Una organización transware no trabaja sobre pautas fijas sino que se estructura sobre narraciones abiertas, formando y deformando intervenciones según se generen las relaciones y los resultados. Erosiona los espacios de los antiguos negociados y les confieren una deslocalización extrema que lleva a una cartografía de la deriva mientras se van generando a su alrededor situaciones autónomas (también en el sentido ZAT), fragmentadas y dispersas. Y sobre todo ausentes de una identidad concreta.
En definitiva, huyen de esa administración “saturada de lo verdadero” (tomando como referencia el yo saturado de Gergen) consiguiendo interpretaciones que no tienen un punto fijo, que no son uniformes. Un espacio-red en movimiento que reconfigura las identidades a partir de la dispersión, de lo descentrado. En definitiva, más allá de esa transversalidad que tomó relevancia discursiva como necesidad de un reconocimiento de apertura que en realidad no creaba nada nuevo sino que actuaba como un collage artificial sin convencimiento alguno.
Así, lo que se necesita es el desmoronamiento de esas estanqueidades de los negociados. Aunque, bien es verdad, todavía se reproducen esas inseguridades funcionales que bloquean la apertura real, que desconfían, que se mueven con mayor seguridad entre lo mio y lo tuyo aunque a veces, contadas veces, puedan establecer algún código de colaboración. No existe de ninguna manera ese nomadismo apátrida sino que se busca la seguridad de los lugares conocidos y propios, las certezas y las jerarquías. Los otros y el nosotros.
Por ello es esa ambigüedad que no conoce las certezas la que es difícil aplicar cuando todo queda en discurso, cuando ni siquiera la descentralización, en los procesos locales, no quiero ir más allá, se consigue sin suspicacias. La conciencia hard y la soft todavía son las que marcan las pautas aunque en algunos casos se les desee imbuir de apertura y tangencialidad. La percepción de unos limites todavía se siente necesaria y lo mío y lo nuestro no ha desaparecido.
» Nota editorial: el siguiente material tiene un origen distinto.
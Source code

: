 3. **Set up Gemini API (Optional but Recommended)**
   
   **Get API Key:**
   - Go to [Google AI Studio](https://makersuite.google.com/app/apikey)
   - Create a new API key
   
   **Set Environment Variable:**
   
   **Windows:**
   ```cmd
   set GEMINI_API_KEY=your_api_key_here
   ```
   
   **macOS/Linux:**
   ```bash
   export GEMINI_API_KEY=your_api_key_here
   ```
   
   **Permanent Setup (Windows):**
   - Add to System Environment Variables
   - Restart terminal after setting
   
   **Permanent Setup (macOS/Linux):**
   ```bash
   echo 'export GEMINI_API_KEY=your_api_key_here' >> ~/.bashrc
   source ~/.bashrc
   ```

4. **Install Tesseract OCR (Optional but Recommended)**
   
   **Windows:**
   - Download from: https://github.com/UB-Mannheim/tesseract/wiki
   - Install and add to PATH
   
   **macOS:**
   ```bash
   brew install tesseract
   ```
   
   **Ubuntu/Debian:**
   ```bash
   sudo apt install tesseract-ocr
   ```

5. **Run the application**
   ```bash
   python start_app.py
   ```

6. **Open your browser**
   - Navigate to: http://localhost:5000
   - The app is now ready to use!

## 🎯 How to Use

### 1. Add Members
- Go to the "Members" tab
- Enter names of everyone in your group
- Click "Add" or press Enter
Como mucho ha cambiado de estilo.
En este sentido no sé si todo debe de llevar marca, si con ello lo que hacemos es ampliar la política de la identidad (incluso apropiativa) y de autorreferencia a esos modelos de gestión que nos hacen suponer que “nosostros somos diferentes” (en definitiva es la manera en la que las élites identifican lo particular con lo universal). O que nos hacen creer que nosotros representamos la forma exacta de hacer las cosas. En cualquier caso no olvidemos que estas identidades se agrupan en espacios y que tal y como la administración debe reorientar sus formas también desde la ciudadanía, desde el resto de los ámbitos y los agentes sociales, debe existir un espacio en blanco desde el que trabajar las relaciones. Ese espacio ambiguo.
Un espacio que linda con el concepto de lo ordinario, de la “etnografía de lo cotidiano” como diría Jesús Ibañez , no solo en cuanto a su interpretación desde los hechos naturales, sino por su construcción desde la representación de una puesta en común de esas realidades.
La soledad de las instituciones como referentes totales está absolutamente fuera de contexto.